# Exercise description:
Check each line of the material below for "três". Report how many have it, with no other words.

# Supplied material:
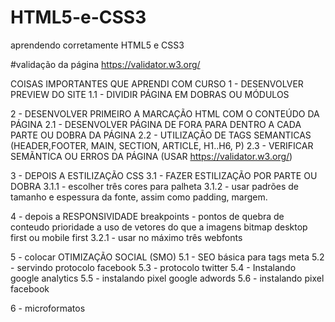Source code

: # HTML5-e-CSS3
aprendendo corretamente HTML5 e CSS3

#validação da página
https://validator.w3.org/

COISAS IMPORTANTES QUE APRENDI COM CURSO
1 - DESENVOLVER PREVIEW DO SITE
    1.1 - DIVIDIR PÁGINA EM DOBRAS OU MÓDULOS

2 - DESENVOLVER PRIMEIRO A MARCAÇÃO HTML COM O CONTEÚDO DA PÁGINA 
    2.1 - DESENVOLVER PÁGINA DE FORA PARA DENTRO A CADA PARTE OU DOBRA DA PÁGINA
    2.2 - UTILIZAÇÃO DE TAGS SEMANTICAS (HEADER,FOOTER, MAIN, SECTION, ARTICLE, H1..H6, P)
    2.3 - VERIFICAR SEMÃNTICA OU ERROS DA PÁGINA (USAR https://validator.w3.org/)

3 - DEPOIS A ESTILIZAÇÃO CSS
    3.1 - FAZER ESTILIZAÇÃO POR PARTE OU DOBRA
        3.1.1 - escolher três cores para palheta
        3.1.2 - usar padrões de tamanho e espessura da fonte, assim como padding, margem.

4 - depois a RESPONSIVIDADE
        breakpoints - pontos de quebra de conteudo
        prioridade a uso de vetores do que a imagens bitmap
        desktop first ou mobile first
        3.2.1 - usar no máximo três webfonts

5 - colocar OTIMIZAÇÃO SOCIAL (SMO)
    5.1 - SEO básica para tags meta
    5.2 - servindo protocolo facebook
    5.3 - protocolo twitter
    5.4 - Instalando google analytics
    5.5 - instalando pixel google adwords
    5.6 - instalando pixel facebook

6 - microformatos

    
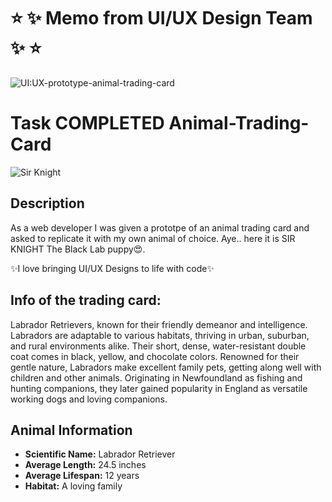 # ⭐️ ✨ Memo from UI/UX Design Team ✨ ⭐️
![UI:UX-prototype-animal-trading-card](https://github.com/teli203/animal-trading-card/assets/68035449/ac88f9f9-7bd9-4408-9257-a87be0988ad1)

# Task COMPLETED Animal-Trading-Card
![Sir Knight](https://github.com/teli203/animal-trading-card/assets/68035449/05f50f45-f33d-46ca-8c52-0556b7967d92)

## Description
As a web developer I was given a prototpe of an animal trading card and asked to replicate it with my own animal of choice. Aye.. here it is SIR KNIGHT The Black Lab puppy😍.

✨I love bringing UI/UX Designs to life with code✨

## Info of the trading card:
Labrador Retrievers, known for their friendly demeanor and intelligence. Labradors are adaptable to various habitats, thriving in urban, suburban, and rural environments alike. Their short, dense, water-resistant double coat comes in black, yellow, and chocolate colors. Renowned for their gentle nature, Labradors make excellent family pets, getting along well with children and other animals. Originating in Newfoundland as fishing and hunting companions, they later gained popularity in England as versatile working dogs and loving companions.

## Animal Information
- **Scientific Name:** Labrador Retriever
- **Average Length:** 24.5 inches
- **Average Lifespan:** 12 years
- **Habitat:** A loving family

* * *

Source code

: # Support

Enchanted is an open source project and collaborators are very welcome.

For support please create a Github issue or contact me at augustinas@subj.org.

# Result:
2